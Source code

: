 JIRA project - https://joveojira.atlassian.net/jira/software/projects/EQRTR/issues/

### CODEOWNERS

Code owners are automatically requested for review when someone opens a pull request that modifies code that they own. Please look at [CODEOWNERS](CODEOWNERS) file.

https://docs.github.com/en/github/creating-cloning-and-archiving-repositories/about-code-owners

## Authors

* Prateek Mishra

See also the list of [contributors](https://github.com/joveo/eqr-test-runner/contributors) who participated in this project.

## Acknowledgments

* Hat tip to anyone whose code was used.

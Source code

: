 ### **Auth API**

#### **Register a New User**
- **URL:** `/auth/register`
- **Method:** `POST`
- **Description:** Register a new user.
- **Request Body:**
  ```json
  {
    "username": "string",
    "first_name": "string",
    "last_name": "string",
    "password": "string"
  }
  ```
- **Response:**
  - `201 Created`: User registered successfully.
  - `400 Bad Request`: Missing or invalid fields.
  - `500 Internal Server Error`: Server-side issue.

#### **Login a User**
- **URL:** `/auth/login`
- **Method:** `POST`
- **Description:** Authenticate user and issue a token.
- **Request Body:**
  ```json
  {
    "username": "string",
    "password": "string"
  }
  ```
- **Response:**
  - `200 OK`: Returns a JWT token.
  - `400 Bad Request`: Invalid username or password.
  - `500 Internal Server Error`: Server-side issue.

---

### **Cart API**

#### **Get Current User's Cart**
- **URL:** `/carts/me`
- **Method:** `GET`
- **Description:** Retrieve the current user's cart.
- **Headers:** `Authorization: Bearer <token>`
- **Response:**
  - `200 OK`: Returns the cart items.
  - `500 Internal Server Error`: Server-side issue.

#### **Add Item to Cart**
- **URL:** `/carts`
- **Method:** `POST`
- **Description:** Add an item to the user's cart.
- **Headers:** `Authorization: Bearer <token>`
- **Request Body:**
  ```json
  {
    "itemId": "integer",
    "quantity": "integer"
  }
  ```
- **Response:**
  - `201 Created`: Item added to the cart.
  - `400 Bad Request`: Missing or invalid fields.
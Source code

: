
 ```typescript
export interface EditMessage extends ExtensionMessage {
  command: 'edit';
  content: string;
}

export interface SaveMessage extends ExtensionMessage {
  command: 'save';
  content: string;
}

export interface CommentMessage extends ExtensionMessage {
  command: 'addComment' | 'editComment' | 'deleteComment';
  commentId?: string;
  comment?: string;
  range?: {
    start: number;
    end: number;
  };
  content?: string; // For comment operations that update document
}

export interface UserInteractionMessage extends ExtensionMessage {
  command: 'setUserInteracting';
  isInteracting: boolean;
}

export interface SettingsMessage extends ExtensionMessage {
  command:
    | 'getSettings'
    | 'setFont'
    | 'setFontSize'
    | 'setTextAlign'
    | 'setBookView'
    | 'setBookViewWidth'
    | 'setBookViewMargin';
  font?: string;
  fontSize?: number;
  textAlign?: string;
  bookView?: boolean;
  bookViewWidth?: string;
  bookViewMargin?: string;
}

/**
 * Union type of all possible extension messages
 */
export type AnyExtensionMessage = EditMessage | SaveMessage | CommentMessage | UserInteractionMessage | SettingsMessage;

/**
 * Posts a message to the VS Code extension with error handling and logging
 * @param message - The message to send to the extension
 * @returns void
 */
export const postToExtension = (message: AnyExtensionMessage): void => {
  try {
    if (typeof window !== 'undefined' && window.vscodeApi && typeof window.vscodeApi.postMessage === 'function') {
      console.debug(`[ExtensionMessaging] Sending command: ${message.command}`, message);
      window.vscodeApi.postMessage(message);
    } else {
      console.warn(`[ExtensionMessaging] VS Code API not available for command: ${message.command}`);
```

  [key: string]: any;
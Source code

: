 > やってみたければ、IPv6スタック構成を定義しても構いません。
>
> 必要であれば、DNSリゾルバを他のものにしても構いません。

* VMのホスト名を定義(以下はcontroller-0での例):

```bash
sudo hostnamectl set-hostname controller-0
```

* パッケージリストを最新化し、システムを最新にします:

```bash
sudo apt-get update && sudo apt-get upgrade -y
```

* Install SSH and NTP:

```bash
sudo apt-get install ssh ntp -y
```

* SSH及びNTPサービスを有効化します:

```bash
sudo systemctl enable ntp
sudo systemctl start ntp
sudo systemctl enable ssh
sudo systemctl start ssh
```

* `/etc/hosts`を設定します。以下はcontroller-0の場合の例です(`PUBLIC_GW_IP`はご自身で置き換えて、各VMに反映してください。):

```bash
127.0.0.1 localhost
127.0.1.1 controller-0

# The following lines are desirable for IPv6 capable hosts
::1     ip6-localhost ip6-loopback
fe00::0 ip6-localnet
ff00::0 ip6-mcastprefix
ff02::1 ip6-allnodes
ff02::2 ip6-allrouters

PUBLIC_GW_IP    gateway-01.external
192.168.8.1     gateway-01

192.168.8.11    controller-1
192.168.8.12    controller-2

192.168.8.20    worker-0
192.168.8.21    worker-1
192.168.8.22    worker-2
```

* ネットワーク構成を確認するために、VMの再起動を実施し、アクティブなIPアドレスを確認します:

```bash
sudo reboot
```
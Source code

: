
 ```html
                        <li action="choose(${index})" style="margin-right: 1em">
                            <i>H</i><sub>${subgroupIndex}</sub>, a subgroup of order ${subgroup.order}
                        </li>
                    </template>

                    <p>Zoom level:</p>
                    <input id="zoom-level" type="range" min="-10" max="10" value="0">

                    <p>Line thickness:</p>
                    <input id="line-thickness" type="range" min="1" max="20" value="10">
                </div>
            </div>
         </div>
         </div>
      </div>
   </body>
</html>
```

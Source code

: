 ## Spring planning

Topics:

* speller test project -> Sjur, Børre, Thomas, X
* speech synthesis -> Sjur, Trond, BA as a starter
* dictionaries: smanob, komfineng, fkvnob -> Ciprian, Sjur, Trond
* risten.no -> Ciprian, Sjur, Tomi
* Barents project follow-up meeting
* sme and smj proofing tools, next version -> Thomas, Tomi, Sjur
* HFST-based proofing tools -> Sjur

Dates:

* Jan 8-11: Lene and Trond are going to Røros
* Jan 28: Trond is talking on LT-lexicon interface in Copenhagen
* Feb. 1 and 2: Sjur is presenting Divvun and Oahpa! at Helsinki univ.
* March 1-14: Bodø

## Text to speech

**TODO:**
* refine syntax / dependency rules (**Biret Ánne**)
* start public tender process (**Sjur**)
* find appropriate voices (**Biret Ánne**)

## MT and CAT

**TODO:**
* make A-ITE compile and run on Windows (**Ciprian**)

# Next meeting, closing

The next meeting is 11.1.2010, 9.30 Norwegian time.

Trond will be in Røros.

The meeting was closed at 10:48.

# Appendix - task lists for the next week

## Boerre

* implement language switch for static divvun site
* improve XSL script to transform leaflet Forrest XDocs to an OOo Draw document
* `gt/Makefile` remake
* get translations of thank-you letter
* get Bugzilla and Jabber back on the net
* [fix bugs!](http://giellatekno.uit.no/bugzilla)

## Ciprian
──────
TASK STATEMENT:
Collect every line above that contains the word "document".

FINISHED TASK:
  content?: string; // For comment operations that update document
* improve XSL script to transform leaflet Forrest XDocs to an OOo Draw document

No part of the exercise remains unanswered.